┌──

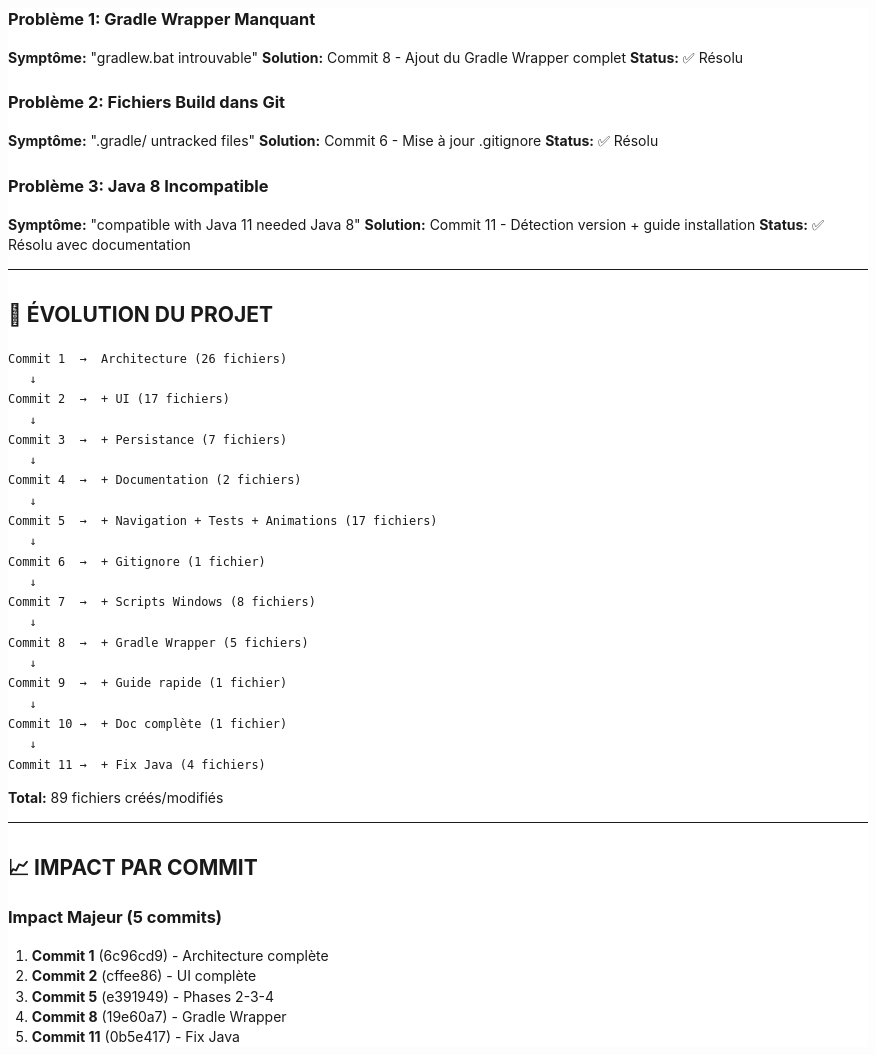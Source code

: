 ### Problème 1: Gradle Wrapper Manquant
**Symptôme:** "gradlew.bat introuvable"
**Solution:** Commit 8 - Ajout du Gradle Wrapper complet
**Status:** ✅ Résolu

### Problème 2: Fichiers Build dans Git
**Symptôme:** ".gradle/ untracked files"
**Solution:** Commit 6 - Mise à jour .gitignore
**Status:** ✅ Résolu

### Problème 3: Java 8 Incompatible
**Symptôme:** "compatible with Java 11 needed Java 8"
**Solution:** Commit 11 - Détection version + guide installation
**Status:** ✅ Résolu avec documentation

---

## 🔄 ÉVOLUTION DU PROJET

```
Commit 1  →  Architecture (26 fichiers)
   ↓
Commit 2  →  + UI (17 fichiers)
   ↓
Commit 3  →  + Persistance (7 fichiers)
   ↓
Commit 4  →  + Documentation (2 fichiers)
   ↓
Commit 5  →  + Navigation + Tests + Animations (17 fichiers)
   ↓
Commit 6  →  + Gitignore (1 fichier)
   ↓
Commit 7  →  + Scripts Windows (8 fichiers)
   ↓
Commit 8  →  + Gradle Wrapper (5 fichiers)
   ↓
Commit 9  →  + Guide rapide (1 fichier)
   ↓
Commit 10 →  + Doc complète (1 fichier)
   ↓
Commit 11 →  + Fix Java (4 fichiers)
```

**Total:** 89 fichiers créés/modifiés

---

## 📈 IMPACT PAR COMMIT

### Impact Majeur (5 commits)
1. **Commit 1** (6c96cd9) - Architecture complète
2. **Commit 2** (cffee86) - UI complète
3. **Commit 5** (e391949) - Phases 2-3-4
4. **Commit 8** (19e60a7) - Gradle Wrapper
5. **Commit 11** (0b5e417) - Fix Java
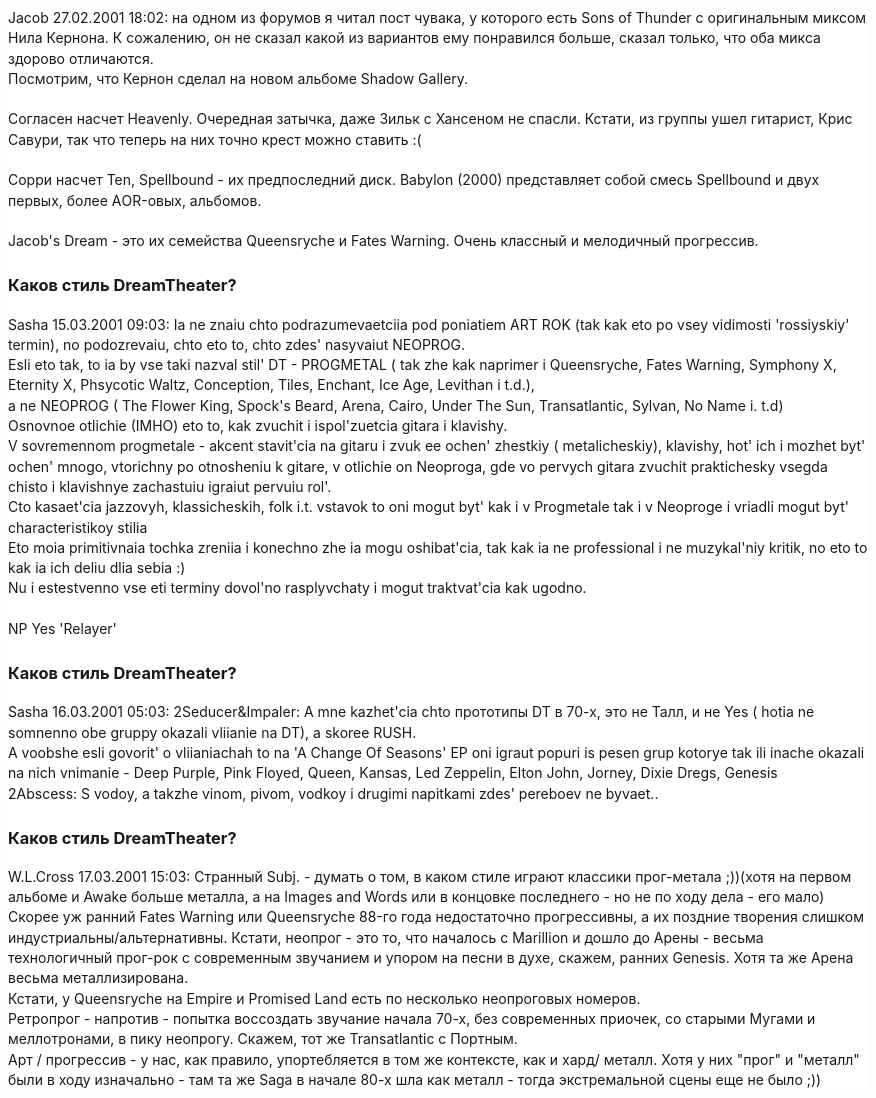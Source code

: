 Jacob 27.02.2001 18:02:
на одном из форумов я читал пост чувака, у которого есть Sons of Thunder с оригинальным миксом Нила Кернона. К сожалению, он не сказал какой из вариантов ему понравился больше, сказал только, что оба микса здорово отличаются.<BR>Посмотрим, что Кернон сделал на новом альбоме Shadow Gallery.<BR><BR>Согласен насчет Heavenly. Очередная затычка, даже Зильк с Хансеном не спасли. Кстати, из группы ушел гитарист, Крис Савури, так что теперь на них точно крест можно ставить :(<BR><BR>Сорри насчет Ten, Spellbound - их предпоследний диск. Babylon (2000) представляет собой смесь Spellbound и двух первых, более АOR-овых, альбомов.<BR><BR>Jacob's Dream - это их семейства Queensryche и Fates Warning. Очень классный и мелодичный прогрессив.

### Каков стиль DreamTheater?

Sasha 15.03.2001 09:03:
Ia ne znaiu chto podrazumevaetciia pod poniatiem ART ROK (tak kak eto po vsey vidimosti 'rossiyskiy' termin), no podozrevaiu, chto eto to, chto zdes' nasyvaiut NEOPROG.<BR>Esli eto tak, to ia by vse taki nazval stil' DT - PROGMETAL ( tak zhe kak naprimer i Queensryche, Fates Warning, Symphony X, Eternity X, Phsycotic Waltz, Conception, Tiles, Enchant, Ice Age, Levithan  i t.d.),<BR>a ne NEOPROG ( The Flower King, Spock's Beard, Arena, Cairo, Under The Sun, Transatlantic, Sylvan, No Name i. t.d) <BR>Osnovnoe otlichie (IMHO) eto to, kak zvuchit i ispol'zuetcia gitara i klavishy.<BR>V sovremennom progmetale - akcent stavit'cia na gitaru i zvuk ee ochen' zhestkiy ( metalicheskiy), klavishy, hot' ich i mozhet byt' ochen' mnogo, vtorichny po otnosheniu k gitare, v otlichie on Neoproga, gde vo pervych gitara zvuchit praktichesky vsegda chisto i klavishnye zachastuiu igraiut pervuiu rol'.<BR>Cto kasaet'cia jazzovyh, klassicheskih, folk i.t. vstavok to oni mogut byt' kak i v Progmetale tak i v Neoproge i vriadli mogut byt' characteristikoy stilia<BR>Eto moia primitivnaia tochka zreniia i konechno zhe ia mogu oshibat'cia, tak kak ia  ne professional i ne muzykal'niy kritik, no eto to kak ia ich deliu dlia sebia :)<BR>Nu i estestvenno vse eti terminy dovol'no rasplyvchaty i mogut traktvat'cia kak ugodno.<BR><BR>NP  Yes 'Relayer'<BR>

### Каков стиль DreamTheater?

Sasha 16.03.2001 05:03:
2Seducer&Impaler: A mne kazhet'cia chto прототипы DT в 70-х, это не Талл, и не  Yes ( hotia ne somnenno obe gruppy okazali vliianie na DT), a skoree RUSH.<BR>A voobshe esli govorit' o vliianiachah to na 'A Change Of Seasons' EP oni igraut popuri is pesen grup kotorye tak ili inache okazali na nich vnimanie - Deep Purple, Pink Floyed, Queen, Kansas, Led Zeppelin, Elton John, Jorney, Dixie Dregs, Genesis<BR>2Abscess: S vodoy, a takzhe vinom, pivom, vodkoy  i drugimi napitkami zdes' pereboev ne byvaet..

### Каков стиль DreamTheater?

W.L.Cross 17.03.2001 15:03:
Странный Subj. - думать о том, в каком стиле играют классики прог-метала ;))(хотя на первом альбоме и Awake больше металла, а на Images and Words или в концовке последнего - но не по ходу дела - его мало) Скорее уж ранний Fates Warning или Queensryche 88-го года недостаточно прогрессивны, а их поздние творения слишком индустриальны/альтернативны. Кстати, неопрог - это то, что началось с Marillion и дошло до Арены - весьма технологичный прог-рок с современным звучанием и упором на песни в духе, скажем, ранних Genesis. Хотя та же Арена весьма металлизирована.<BR>Кстати, у Queensryche на Empire и Promised Land есть по несколько неопроговых номеров. <BR>Ретропрог - напротив - попытка воссоздать звучание начала 70-х, без современных приочек, со старыми Мугами и меллотронами, в пику неопрогу. Скажем, тот же Transatlantic с Портным.<BR>Арт / прогрессив - у нас, как правило, упортебляется в том же контексте, как и хард/ металл. Хотя у них "прог" и "металл" были в ходу изначально - там та же Saga в начале 80-х шла как металл - тогда экстремальной сцены еще не было ;))
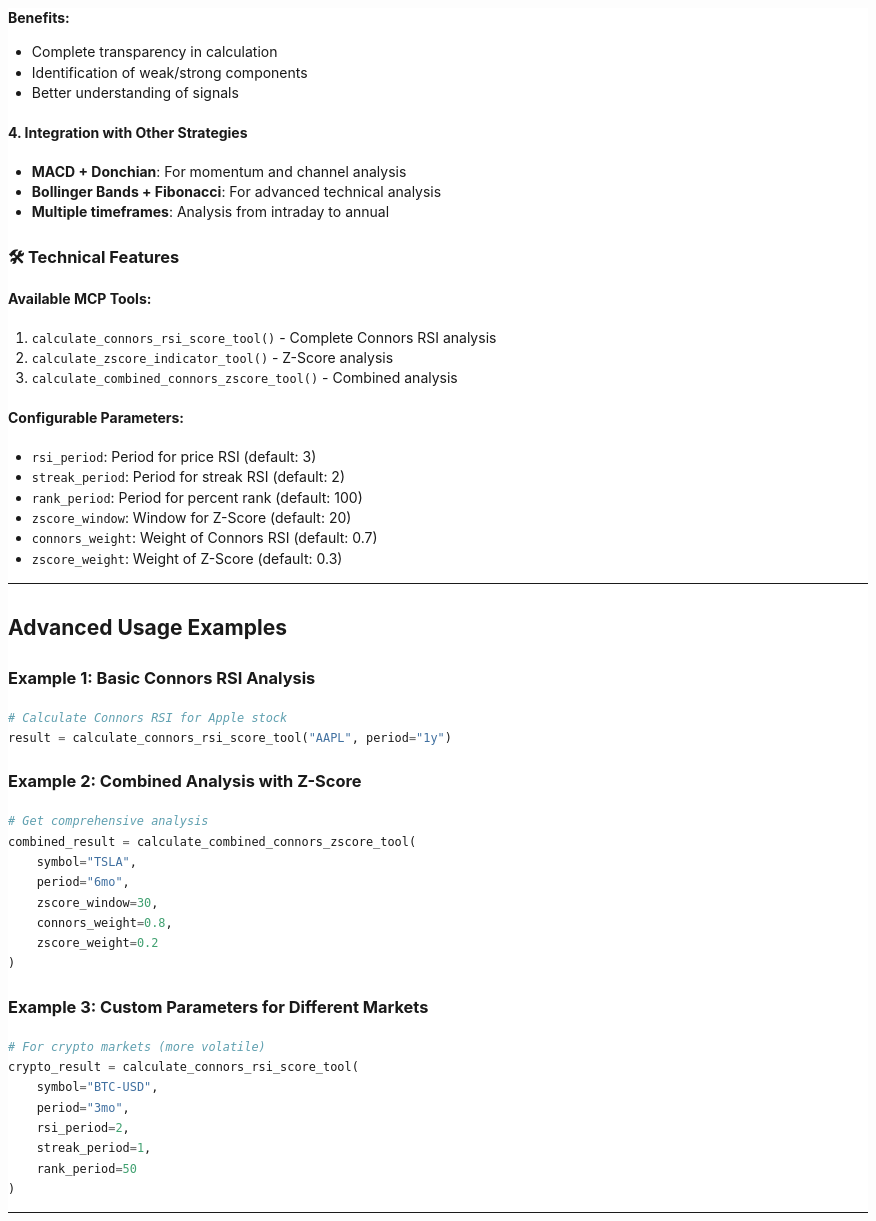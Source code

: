 **Benefits:**
- Complete transparency in calculation
- Identification of weak/strong components
- Better understanding of signals

#### 4. **Integration with Other Strategies**
- **MACD + Donchian**: For momentum and channel analysis
- **Bollinger Bands + Fibonacci**: For advanced technical analysis
- **Multiple timeframes**: Analysis from intraday to annual

### 🛠️ Technical Features

#### Available MCP Tools:
1. `calculate_connors_rsi_score_tool()` - Complete Connors RSI analysis
2. `calculate_zscore_indicator_tool()` - Z-Score analysis
3. `calculate_combined_connors_zscore_tool()` - Combined analysis

#### Configurable Parameters:
- `rsi_period`: Period for price RSI (default: 3)
- `streak_period`: Period for streak RSI (default: 2)
- `rank_period`: Period for percent rank (default: 100)
- `zscore_window`: Window for Z-Score (default: 20)
- `connors_weight`: Weight of Connors RSI (default: 0.7)
- `zscore_weight`: Weight of Z-Score (default: 0.3)

---

## Advanced Usage Examples

### Example 1: Basic Connors RSI Analysis
```python
# Calculate Connors RSI for Apple stock
result = calculate_connors_rsi_score_tool("AAPL", period="1y")
```

### Example 2: Combined Analysis with Z-Score
```python
# Get comprehensive analysis
combined_result = calculate_combined_connors_zscore_tool(
    symbol="TSLA",
    period="6mo",
    zscore_window=30,
    connors_weight=0.8,
    zscore_weight=0.2
)
```

### Example 3: Custom Parameters for Different Markets
```python
# For crypto markets (more volatile)
crypto_result = calculate_connors_rsi_score_tool(
    symbol="BTC-USD",
    period="3mo",
    rsi_period=2,
    streak_period=1,
    rank_period=50
)
```

---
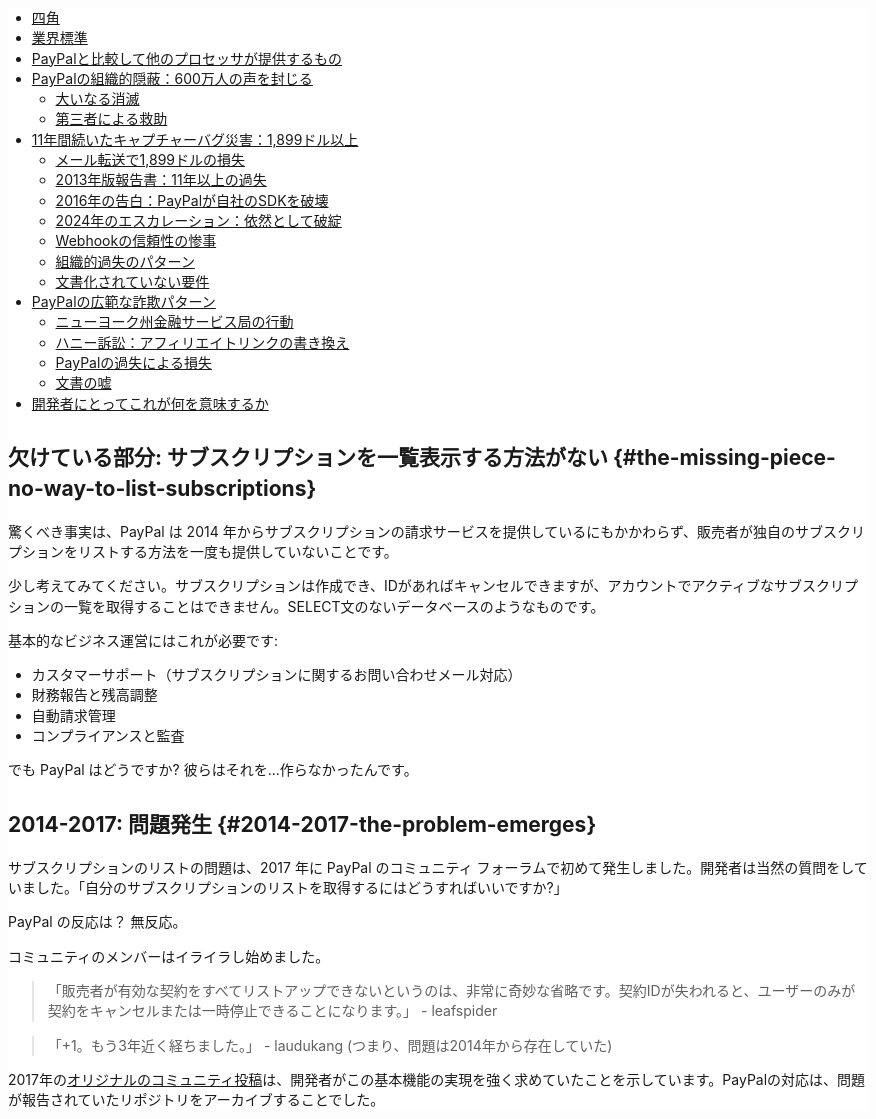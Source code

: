   * [四角](#square)
  * [業界標準](#the-industry-standard)
  * [PayPalと比較して他のプロセッサが提供するもの](#what-other-processors-provide-vs-paypal)
* [PayPalの組織的隠蔽：600万人の声を封じる](#paypals-systematic-cover-up-silencing-6-million-voices)
  * [大いなる消滅](#the-great-erasure)
  * [第三者による救助](#the-third-party-rescue)
* [11年間続いたキャプチャーバグ災害：1,899ドル以上](#the-11-year-capture-bug-disaster-1899-and-counting)
  * [メール転送で1,899ドルの損失](#forward-emails-1899-loss)
  * [2013年版報告書：11年以上の過失](#the-2013-original-report-11-years-of-negligence)
  * [2016年の告白：PayPalが自社のSDKを破壊](#the-2016-admission-paypal-breaks-their-own-sdk)
  * [2024年のエスカレーション：依然として破綻](#the-2024-escalation-still-broken)
  * [Webhookの信頼性の惨事](#the-webhook-reliability-disaster)
  * [組織的過失のパターン](#the-pattern-of-systematic-negligence)
  * [文書化されていない要件](#the-undocumented-requirement)
* [PayPalの広範な詐欺パターン](#paypals-broader-pattern-of-deception)
  * [ニューヨーク州金融サービス局の行動](#the-new-york-department-of-financial-services-action)
  * [ハニー訴訟：アフィリエイトリンクの書き換え](#the-honey-lawsuit-rewriting-affiliate-links)
  * [PayPalの過失による損失](#the-cost-of-paypals-negligence)
  * [文書の嘘](#the-documentation-lie)
* [開発者にとってこれが何を意味するか](#what-this-means-for-developers)

## 欠けている部分: サブスクリプションを一覧表示する方法がない {#the-missing-piece-no-way-to-list-subscriptions}

驚くべき事実は、PayPal は 2014 年からサブスクリプションの請求サービスを提供しているにもかかわらず、販売者が独自のサブスクリプションをリストする方法を一度も提供していないことです。

少し考えてみてください。サブスクリプションは作成でき、IDがあればキャンセルできますが、アカウントでアクティブなサブスクリプションの一覧を取得することはできません。SELECT文のないデータベースのようなものです。

基本的なビジネス運営にはこれが必要です:

* カスタマーサポート（サブスクリプションに関するお問い合わせメール対応）
* 財務報告と残高調整
* 自動請求管理
* コンプライアンスと監査

でも PayPal はどうですか? 彼らはそれを...作らなかったんです。

## 2014-2017: 問題発生 {#2014-2017-the-problem-emerges}

サブスクリプションのリストの問題は、2017 年に PayPal のコミュニティ フォーラムで初めて発生しました。開発者は当然の質問をしていました。「自分のサブスクリプションのリストを取得するにはどうすればいいですか?」

PayPal の反応は？ 無反応。

コミュニティのメンバーはイライラし始めました。

> 「販売者が有効な契約をすべてリストアップできないというのは、非常に奇妙な省略です。契約IDが失われると、ユーザーのみが契約をキャンセルまたは一時停止できることになります。」 - leafspider

> 「+1。もう3年近く経ちました。」 - laudukang (つまり、問題は2014年から存在していた)

2017年の[オリジナルのコミュニティ投稿](https://web.archive.org/web/20201019142512/https://www.paypal-community.com/t5/REST-API-SDK/List-all-subscriptions/td-p/1147066)は、開発者がこの基本機能の実現を強く求めていたことを示しています。PayPalの対応は、問題が報告されていたリポジトリをアーカイブすることでした。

└──

* WORK INSTRUCTION *
Using the material above, transcribe exactly the lines from the line with "RSI (default: 3)" to the line with "### Example 3: Custom"; both count, and nothing else goes in.

* EXERCISE OUTPUT *
- `rsi_period`: Period for price RSI (default: 3)
- `streak_period`: Period for streak RSI (default: 2)
- `rank_period`: Period for percent rank (default: 100)
- `zscore_window`: Window for Z-Score (default: 20)
- `connors_weight`: Weight of Connors RSI (default: 0.7)
- `zscore_weight`: Weight of Z-Score (default: 0.3)

---

## Advanced Usage Examples

### Example 1: Basic Connors RSI Analysis
```python
# Calculate Connors RSI for Apple stock
result = calculate_connors_rsi_score_tool("AAPL", period="1y")
```

### Example 2: Combined Analysis with Z-Score
```python
# Get comprehensive analysis
combined_result = calculate_combined_connors_zscore_tool(
    symbol="TSLA",
    period="6mo",
    zscore_window=30,
    connors_weight=0.8,
    zscore_weight=0.2
)
```

### Example 3: Custom Parameters for Different Markets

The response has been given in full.